CATPC gezeigt bei KOW, Foto: Eva Komarek

CATPC gezeigt bei KOW, Foto: Eva Komarek

Apropos Biennale: Immer wieder trifft man auf Arbeiten von Künstlern, die an der diesjährigen Biennale teilnehmen, wie am Stand der 193 Gallery, die die Kenianerin Thandiwe Murius mit ihren farbintensiven Fotos präsentiert, die zwischen 8.000 und 15.000 Euro kosten, oder die Galerie Neu aus Berlin, die den ganzen Stand dem jungen Maler Louis Fratino widmet.  

Vier Galerien aus Österreich

Österreich ist mit vier Galerien auf der miart vertreten, neben Hubert Winter sind das Georg Kargl, Felix Gaudlitz und in der geförderten Sektion für junge Kunst „Emergent“ die junge City Galerie. Ines Lombardi von der Galerie Kargl hat auf drei Künstler unterschiedlicher Generationen gesetzt: Erwin Thorn, Denisa Lehocká und Mercedes Mangrané. „Sie alle haben ein Konzept und arbeiten dennoch mit Intuition“, sagt Lombardi. Thorn war in der ersten Zero-Ausstellung 1965 im Studio von Fontana in Mailand vertreten. Mangrané ist erst seit 2019 in der Galerie und die jüngste in dem Trio. Ihre Arbeiten kosten zwischen 3.600 und 4.200 Euro netto. Lehocká war zuletzt als Einzelposition auf der Spark in Wien zu sehen. Lombardi war schon zwei Mal auf der Miart, ist aber erstmals im Hauptsektor. „Heuer ist ein interessantes Jahr, weil aufgrund der Biennale mehr internationales Publikum aus Übersee hier ist, die dann weiterfahren nach Venedig“, sagt die Galeristin.

miart 2024, FELIX GAUDLITZ presenting Tony Cokes, Hervé Guibert, Vera Lutz, Halvor Rønning, Nicole-Antonia Spagnola, and Valentina Triet, Installation view, Foto: FELIX GAUDLITZ

miart 2024, FELIX GAUDLITZ presenting Tony Cokes, Hervé Guibert, Vera Lutz, Halvor Rønning, Nicole-Antonia Spagnola, and Valentina Triet, Installation view, Foto: FELIX GAUDLITZ

Felix Gaudlitz ist nach vier Ausgaben in der Emergent-Sektion heuer ebenfalls zum ersten Mal im Hauptsektor. „Jetzt können wir ein breiteres Programm zeigen“, sagt Gaudlitz, der von der diesjährigen Ausgabe angetan ist. „Die Qualität der Messe habe ich hier bisher noch nicht gesehen.“ Er hat auch schon verkauft.
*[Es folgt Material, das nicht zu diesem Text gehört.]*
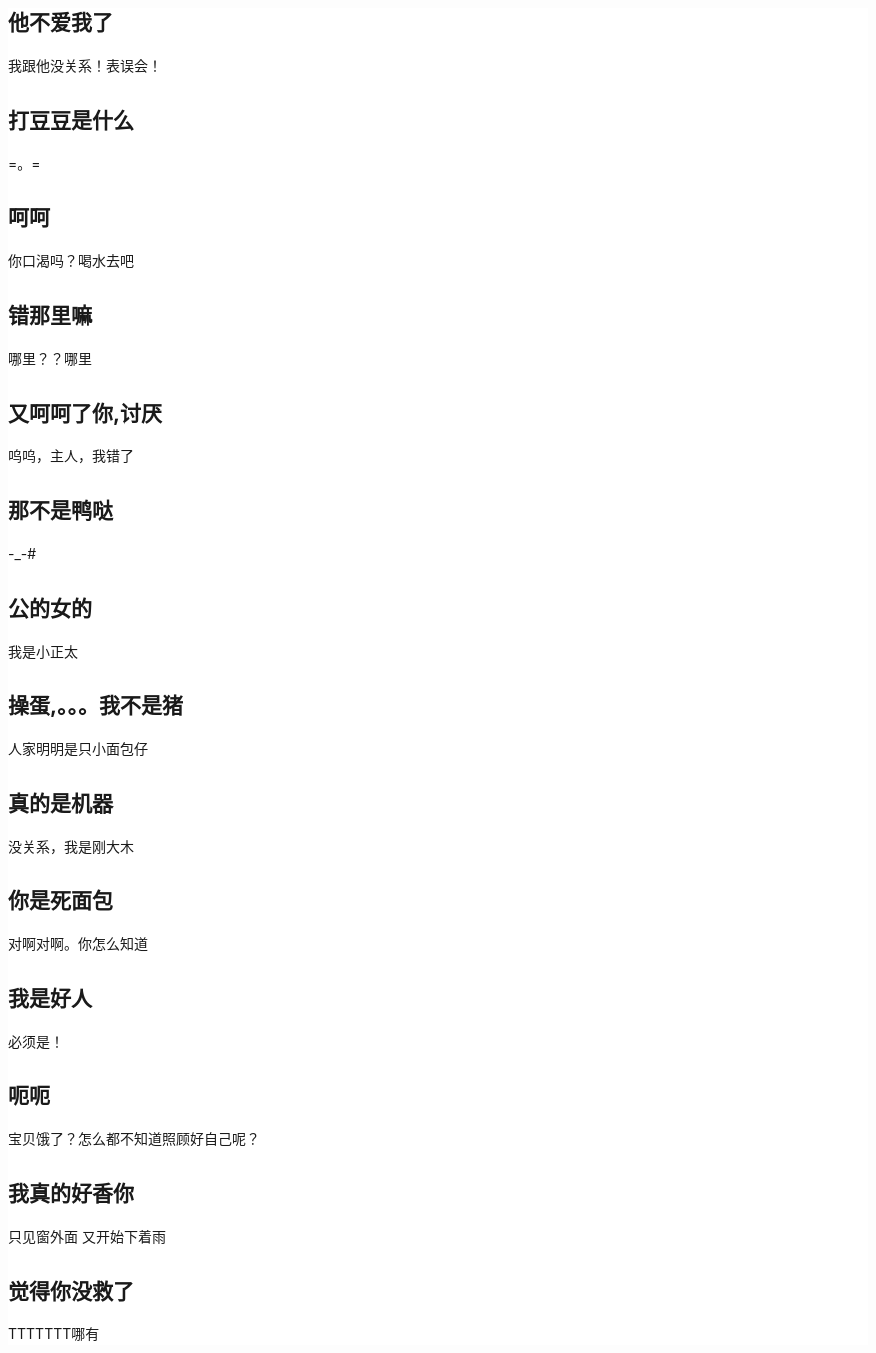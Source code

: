 ## 他不爱我了
我跟他没关系！表误会！

## 打豆豆是什么
=。=

## 呵呵
你口渴吗？喝水去吧

## 错那里嘛
哪里？？哪里

## 又呵呵了你,讨厌
呜呜，主人，我错了

## 那不是鸭哒
-_-#

## 公的女的
我是小正太

## 操蛋,。。。我不是猪
人家明明是只小面包仔

## 真的是机器
没关系，我是刚大木

## 你是死面包
对啊对啊。你怎么知道

## 我是好人
必须是！

## 呃呃
宝贝饿了？怎么都不知道照顾好自己呢？

## 我真的好香你
只见窗外面 又开始下着雨

## 觉得你没救了
TTTTTTT哪有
Den Stand hat er als kuratiertes Projekt mit dem Titel „Afterimage“ gestaltet mit Arbeiten von Tony Cokes, Hervé Guibert, Vera Lutz, Halvor Rønning, Nicole-Antonia Spagnola, and Valentina Triet.

Die Qualität der Messe habe ich hier bisher noch nicht gesehen.

Felix Gaudlitz

Die City Galerie schließlich ist im geförderten Sektor und hat den Stand drei Künstlerinnen gewidmet: Stefania Batoeva, Karolin Braegger und Julia Znoij. „Die zentrale thematische Prämisse ihrer Präsentation besteht in einer Hommage an die einflussreichen Frauen des amerikanischen abstrakten Expressionismus und die anhaltende Relevanz ihres feministischen künstlerischen Diskurses in der heutigen Zeit“, erklärt Galeristin Antonia Lia Orsi. Die drei Positionen vertreten Malerei, Skulptur und Installation. Arbeiten von Batoeva kosten 2.000 Euro für Zeichnungen und 16.400 Euro für die Gemälde, Skulpturen von Znoij kosten zwischen 3.500 und 6.500 Euro und die Installation von Braegger 6.800 Euro.